** Opening Excerpted data block **

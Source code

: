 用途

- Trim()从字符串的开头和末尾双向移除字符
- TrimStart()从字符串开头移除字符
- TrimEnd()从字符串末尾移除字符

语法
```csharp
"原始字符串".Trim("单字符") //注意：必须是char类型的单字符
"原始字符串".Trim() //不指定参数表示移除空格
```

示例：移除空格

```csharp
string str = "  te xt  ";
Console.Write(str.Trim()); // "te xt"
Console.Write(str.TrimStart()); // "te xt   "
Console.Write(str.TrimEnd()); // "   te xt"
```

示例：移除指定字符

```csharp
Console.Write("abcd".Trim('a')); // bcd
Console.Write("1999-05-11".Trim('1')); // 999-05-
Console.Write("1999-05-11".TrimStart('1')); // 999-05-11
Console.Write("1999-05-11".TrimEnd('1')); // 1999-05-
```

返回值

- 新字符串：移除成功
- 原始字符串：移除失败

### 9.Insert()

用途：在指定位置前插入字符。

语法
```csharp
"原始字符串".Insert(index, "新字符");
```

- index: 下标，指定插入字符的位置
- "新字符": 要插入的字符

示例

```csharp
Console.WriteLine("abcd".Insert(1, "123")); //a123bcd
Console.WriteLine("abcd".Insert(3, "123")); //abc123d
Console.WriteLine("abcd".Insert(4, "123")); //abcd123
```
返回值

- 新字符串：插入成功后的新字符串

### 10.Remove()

** Closing Excerpted data block **
** Opening Excerpted data block **

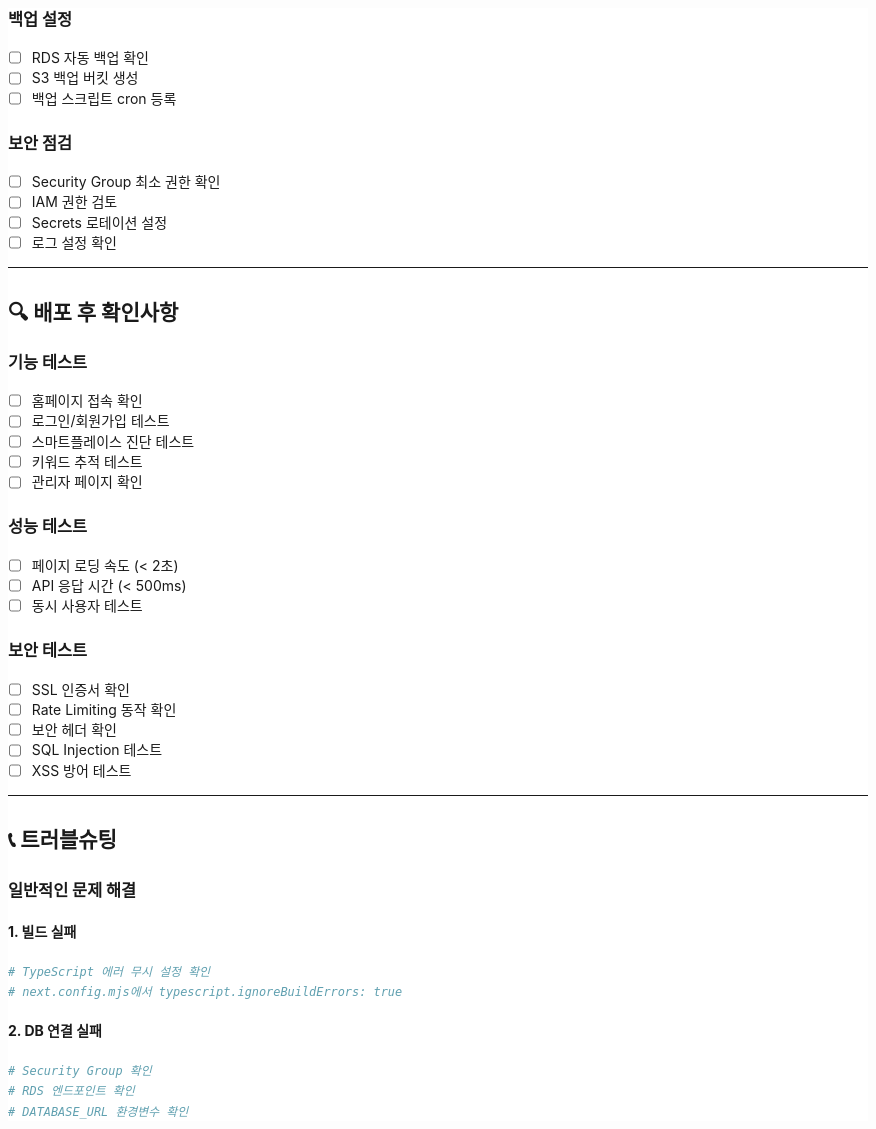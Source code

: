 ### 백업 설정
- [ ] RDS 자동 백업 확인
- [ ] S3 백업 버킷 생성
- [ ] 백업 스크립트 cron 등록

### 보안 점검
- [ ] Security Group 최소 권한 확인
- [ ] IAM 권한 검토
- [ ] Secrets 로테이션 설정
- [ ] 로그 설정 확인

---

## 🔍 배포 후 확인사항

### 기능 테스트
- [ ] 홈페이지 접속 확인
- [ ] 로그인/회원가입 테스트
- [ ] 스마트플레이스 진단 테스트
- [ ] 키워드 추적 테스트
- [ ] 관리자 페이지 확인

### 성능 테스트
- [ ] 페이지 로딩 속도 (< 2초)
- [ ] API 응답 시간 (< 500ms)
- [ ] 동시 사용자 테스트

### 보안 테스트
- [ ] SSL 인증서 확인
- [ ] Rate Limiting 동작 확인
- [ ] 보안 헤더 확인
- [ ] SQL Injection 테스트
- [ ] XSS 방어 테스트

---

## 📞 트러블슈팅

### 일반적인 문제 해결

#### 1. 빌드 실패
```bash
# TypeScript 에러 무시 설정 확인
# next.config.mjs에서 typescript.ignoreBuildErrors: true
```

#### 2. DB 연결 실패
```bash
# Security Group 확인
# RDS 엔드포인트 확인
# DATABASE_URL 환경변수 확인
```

** Closing Excerpted data block **
** Opening Excerpted data block **

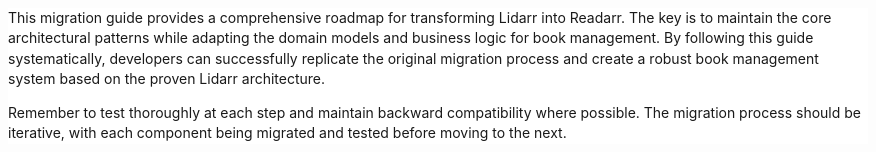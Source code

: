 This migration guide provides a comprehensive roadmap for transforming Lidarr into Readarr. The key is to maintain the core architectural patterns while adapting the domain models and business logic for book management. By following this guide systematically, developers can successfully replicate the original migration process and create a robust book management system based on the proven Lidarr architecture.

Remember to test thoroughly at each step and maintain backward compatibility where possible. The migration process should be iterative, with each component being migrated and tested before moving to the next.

** Closing Excerpted data block **

_Assigned task:_ Show each line of the material where the word "Security" occurs.

_Solution to the problem:_
- [ ] Security Group 최소 권한 확인
# Security Group 확인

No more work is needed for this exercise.